(Extracted records)
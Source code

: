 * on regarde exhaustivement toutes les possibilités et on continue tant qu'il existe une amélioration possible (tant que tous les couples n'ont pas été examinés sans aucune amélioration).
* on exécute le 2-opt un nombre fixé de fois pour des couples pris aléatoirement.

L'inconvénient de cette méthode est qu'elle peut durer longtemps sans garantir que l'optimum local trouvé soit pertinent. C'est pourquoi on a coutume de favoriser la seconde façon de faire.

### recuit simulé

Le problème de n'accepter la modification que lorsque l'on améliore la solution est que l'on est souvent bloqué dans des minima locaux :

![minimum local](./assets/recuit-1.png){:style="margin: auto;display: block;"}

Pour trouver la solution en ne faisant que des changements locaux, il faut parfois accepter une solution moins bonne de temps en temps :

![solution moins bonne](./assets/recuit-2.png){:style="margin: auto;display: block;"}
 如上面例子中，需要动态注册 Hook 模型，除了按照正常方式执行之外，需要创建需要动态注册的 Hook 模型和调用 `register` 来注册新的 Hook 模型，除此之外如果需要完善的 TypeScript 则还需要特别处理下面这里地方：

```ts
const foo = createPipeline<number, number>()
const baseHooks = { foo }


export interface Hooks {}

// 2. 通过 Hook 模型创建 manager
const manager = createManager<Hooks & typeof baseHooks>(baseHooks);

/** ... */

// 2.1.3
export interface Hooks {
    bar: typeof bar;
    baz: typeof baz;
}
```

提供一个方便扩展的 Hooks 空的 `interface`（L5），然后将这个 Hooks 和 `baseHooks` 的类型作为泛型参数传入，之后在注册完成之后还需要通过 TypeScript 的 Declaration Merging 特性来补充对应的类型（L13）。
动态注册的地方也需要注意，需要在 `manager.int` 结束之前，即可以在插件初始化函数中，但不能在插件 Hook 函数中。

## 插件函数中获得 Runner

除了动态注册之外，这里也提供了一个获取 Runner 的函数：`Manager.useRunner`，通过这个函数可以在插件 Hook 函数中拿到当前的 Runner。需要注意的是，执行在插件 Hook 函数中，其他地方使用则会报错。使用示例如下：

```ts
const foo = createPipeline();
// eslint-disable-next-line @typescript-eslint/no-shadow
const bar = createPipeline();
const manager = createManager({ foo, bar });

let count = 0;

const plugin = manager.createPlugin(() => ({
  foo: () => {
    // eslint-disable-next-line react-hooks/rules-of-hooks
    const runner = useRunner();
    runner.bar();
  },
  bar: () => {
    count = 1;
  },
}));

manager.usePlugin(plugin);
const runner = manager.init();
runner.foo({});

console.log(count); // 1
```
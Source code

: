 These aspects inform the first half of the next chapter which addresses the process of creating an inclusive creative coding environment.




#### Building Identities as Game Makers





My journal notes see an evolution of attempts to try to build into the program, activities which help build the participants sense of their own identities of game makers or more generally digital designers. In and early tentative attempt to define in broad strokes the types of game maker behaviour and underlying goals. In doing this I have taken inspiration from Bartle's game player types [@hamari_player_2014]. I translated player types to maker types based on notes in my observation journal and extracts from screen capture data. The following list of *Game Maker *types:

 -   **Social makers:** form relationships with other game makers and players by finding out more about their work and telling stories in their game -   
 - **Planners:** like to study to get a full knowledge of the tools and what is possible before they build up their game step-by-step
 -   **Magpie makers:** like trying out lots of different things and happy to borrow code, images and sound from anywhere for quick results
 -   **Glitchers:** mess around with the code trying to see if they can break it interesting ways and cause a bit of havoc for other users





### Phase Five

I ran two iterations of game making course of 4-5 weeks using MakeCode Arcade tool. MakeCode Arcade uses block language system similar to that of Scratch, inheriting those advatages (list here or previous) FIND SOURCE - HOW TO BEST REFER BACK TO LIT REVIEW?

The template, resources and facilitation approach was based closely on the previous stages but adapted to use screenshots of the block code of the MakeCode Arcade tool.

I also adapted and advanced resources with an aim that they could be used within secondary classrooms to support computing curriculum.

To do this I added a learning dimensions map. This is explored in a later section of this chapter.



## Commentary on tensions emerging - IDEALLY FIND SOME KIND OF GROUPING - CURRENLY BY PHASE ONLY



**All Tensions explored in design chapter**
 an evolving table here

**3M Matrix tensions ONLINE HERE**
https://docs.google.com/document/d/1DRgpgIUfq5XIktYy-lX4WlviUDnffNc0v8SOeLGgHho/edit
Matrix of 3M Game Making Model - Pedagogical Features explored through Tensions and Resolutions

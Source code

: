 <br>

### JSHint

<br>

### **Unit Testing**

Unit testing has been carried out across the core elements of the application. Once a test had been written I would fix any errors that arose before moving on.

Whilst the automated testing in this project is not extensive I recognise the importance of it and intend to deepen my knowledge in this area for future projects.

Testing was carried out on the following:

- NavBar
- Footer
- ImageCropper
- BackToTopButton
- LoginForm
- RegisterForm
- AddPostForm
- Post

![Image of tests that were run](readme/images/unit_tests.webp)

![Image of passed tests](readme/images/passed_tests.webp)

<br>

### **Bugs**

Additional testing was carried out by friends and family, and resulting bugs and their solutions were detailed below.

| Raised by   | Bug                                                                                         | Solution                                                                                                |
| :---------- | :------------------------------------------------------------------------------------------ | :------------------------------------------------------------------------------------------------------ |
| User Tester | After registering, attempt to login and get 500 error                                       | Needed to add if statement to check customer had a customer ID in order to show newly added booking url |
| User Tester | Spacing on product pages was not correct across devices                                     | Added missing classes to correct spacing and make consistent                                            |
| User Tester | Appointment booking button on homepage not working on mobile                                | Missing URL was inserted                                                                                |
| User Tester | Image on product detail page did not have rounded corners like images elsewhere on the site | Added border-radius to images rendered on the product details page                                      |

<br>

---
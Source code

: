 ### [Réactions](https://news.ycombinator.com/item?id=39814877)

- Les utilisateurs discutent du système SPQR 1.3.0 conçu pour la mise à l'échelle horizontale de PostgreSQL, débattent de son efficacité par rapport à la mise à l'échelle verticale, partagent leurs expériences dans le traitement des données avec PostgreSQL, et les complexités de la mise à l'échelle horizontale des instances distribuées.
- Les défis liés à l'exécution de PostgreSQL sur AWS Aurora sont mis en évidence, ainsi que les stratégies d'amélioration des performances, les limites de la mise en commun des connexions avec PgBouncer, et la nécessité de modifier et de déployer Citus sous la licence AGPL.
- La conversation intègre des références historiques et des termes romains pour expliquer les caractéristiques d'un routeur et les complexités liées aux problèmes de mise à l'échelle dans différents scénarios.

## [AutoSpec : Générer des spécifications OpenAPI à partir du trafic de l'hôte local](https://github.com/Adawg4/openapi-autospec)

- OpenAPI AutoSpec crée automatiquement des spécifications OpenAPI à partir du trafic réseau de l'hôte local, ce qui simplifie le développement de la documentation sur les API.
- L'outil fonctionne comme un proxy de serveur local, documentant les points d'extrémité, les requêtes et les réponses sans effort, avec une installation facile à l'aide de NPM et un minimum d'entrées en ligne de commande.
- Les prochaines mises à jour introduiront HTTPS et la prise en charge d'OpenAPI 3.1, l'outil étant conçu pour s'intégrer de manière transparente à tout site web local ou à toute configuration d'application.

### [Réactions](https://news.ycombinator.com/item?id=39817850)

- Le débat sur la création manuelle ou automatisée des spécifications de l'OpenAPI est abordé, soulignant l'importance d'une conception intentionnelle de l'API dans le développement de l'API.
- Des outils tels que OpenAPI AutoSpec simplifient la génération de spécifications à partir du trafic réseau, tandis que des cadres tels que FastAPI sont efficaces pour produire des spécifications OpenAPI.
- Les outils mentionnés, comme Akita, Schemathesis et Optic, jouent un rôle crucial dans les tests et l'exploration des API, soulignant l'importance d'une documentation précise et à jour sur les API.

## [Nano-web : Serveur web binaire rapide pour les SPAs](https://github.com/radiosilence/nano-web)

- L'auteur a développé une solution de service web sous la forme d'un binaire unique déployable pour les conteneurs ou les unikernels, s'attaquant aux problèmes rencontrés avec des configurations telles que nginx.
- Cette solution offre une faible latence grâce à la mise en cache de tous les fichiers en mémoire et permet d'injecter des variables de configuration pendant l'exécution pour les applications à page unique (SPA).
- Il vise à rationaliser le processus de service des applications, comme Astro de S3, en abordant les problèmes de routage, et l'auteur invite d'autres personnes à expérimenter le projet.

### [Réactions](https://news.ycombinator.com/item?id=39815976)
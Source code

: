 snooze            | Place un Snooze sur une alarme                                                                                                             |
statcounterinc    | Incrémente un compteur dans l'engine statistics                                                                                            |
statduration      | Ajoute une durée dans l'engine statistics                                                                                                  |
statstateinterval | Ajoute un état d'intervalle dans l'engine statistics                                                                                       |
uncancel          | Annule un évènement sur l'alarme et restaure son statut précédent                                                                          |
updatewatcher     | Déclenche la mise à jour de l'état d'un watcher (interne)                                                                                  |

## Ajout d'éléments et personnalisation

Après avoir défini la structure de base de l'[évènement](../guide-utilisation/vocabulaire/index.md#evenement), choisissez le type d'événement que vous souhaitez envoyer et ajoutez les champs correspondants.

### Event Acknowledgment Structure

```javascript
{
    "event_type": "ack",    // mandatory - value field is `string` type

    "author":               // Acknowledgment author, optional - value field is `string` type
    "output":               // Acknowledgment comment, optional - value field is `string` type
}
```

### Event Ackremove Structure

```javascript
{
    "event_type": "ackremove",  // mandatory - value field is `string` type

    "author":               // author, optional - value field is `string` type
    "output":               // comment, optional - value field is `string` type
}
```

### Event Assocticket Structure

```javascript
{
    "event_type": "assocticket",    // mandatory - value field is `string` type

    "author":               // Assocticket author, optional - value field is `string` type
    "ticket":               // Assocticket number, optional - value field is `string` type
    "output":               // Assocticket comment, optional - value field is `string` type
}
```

• [PROBLEM]: Look through the lines above for "binaire". Say how many have it, and give no other words.

• [EXERCISE ANSWER]: 2